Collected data
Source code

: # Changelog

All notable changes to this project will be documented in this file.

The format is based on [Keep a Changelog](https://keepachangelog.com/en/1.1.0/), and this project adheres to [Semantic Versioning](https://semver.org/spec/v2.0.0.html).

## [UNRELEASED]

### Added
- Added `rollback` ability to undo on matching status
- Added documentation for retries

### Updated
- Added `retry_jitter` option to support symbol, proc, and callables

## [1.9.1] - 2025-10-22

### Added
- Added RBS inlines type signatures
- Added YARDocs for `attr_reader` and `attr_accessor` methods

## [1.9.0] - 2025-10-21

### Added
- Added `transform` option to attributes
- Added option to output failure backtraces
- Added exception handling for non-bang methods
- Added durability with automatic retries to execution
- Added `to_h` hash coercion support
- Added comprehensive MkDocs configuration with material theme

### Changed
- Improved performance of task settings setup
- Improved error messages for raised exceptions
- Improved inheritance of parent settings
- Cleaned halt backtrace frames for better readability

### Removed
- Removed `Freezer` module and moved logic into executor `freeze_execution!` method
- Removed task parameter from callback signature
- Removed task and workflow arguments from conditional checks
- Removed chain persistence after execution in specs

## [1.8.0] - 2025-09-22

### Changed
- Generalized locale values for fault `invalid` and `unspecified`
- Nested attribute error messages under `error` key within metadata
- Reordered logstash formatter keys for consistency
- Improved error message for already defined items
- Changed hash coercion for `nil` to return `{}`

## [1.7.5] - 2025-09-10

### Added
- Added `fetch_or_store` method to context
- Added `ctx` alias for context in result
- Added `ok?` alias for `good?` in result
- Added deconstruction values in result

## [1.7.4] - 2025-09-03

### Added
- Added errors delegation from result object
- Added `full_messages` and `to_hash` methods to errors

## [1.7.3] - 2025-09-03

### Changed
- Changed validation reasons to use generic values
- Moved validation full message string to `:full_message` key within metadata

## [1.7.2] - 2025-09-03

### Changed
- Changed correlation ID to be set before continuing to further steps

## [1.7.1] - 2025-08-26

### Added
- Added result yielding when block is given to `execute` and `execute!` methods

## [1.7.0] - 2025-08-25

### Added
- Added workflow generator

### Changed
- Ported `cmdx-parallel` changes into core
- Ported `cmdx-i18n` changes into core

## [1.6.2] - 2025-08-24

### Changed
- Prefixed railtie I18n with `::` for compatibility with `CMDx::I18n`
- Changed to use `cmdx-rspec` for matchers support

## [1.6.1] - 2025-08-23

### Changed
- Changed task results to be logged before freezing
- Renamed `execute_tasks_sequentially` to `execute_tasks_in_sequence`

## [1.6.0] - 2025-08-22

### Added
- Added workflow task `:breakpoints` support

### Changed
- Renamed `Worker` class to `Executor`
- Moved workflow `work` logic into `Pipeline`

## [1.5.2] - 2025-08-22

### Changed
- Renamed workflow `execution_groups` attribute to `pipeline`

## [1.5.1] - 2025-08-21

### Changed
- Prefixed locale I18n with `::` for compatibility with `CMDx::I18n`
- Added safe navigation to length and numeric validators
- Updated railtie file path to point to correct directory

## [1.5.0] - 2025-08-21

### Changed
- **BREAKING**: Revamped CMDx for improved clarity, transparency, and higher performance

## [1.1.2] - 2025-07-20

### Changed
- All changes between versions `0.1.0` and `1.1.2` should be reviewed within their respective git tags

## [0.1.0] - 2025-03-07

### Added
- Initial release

**Activity**
Search the entries for the string "changes" and return each line where it turns up.

**Response for this exercise**
All notable changes to this project will be documented in this file.
- Ported `cmdx-parallel` changes into core
- Ported `cmdx-i18n` changes into core
- All changes between versions `0.1.0` and `1.1.2` should be reviewed within their respective git tags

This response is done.